Exercise goal
Your answer should be the lines of the data below that contain "analyses".

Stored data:
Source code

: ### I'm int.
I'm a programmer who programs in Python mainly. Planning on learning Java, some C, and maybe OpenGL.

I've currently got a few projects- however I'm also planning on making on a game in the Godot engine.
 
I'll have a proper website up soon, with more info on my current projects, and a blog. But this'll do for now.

...

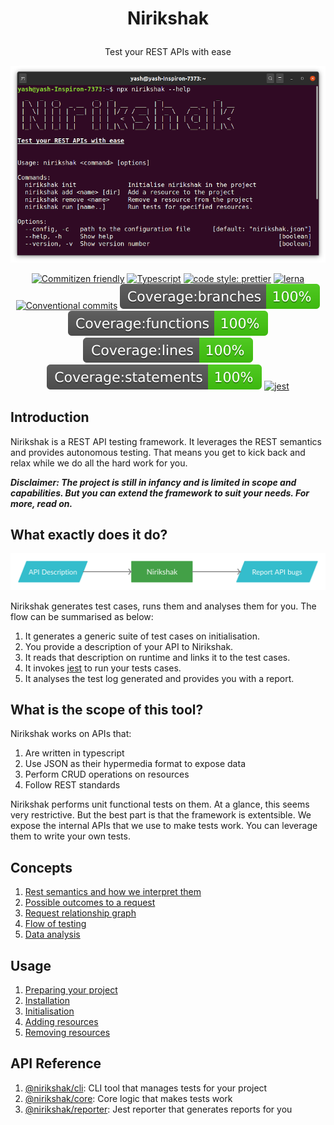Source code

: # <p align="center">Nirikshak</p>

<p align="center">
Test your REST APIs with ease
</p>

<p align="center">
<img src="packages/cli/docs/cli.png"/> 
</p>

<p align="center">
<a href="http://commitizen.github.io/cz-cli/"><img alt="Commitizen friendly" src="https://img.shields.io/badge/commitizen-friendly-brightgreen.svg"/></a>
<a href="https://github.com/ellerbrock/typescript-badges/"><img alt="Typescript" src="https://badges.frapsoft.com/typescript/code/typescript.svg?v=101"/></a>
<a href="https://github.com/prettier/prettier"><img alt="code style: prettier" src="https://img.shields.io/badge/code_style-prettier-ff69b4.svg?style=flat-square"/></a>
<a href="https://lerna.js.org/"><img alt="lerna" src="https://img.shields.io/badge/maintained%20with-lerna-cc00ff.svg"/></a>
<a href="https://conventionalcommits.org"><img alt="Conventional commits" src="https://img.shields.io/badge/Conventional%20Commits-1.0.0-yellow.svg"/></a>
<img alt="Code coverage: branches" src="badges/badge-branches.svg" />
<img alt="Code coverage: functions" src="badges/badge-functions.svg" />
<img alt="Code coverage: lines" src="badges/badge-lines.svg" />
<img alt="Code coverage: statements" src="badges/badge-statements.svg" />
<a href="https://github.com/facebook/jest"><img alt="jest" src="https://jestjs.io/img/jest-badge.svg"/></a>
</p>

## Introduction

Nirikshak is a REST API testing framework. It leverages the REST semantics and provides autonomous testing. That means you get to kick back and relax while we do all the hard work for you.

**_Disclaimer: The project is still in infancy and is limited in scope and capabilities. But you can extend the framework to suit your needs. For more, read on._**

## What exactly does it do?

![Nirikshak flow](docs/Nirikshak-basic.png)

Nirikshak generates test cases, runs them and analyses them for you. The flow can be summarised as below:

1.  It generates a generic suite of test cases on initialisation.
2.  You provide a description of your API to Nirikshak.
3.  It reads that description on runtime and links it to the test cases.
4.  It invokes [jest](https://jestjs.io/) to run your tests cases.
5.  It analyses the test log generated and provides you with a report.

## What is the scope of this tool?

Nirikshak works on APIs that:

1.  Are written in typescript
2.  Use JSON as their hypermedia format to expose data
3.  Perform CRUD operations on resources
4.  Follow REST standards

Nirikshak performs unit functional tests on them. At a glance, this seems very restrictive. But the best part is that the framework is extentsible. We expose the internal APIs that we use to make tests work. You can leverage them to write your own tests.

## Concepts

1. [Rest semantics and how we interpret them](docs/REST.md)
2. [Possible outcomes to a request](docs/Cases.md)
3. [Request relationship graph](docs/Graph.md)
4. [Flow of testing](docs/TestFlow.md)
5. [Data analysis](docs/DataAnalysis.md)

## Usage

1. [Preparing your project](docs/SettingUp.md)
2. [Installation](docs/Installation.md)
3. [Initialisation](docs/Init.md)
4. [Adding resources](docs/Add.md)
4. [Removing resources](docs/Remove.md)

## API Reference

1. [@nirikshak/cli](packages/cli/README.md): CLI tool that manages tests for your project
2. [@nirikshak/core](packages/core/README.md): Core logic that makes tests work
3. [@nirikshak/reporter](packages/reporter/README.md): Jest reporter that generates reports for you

* * *

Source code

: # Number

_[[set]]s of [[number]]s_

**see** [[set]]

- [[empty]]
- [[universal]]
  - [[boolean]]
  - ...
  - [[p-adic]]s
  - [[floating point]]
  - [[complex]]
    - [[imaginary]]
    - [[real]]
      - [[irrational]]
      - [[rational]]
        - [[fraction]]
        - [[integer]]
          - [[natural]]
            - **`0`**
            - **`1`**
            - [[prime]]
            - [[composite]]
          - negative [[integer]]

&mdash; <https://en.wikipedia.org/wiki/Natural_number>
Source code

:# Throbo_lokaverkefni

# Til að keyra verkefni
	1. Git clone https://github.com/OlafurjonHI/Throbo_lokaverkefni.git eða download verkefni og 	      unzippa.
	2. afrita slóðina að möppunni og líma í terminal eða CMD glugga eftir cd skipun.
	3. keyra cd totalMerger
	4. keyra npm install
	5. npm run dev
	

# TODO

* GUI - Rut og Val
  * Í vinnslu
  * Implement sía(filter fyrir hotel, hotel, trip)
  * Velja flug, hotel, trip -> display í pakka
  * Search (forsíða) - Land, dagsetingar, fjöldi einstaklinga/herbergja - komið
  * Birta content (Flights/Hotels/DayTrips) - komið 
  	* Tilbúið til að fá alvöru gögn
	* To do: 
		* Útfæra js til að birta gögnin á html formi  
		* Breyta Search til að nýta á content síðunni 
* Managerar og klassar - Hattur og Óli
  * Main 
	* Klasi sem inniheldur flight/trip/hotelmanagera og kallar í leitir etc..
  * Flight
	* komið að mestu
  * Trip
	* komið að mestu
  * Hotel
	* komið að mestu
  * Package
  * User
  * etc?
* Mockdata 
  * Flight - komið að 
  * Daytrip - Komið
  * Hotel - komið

Answer section
Nirikshak generates test cases, runs them and analyses them for you. The flow can be summarised as below:
5.  It analyses the test log generated and provides you with a report.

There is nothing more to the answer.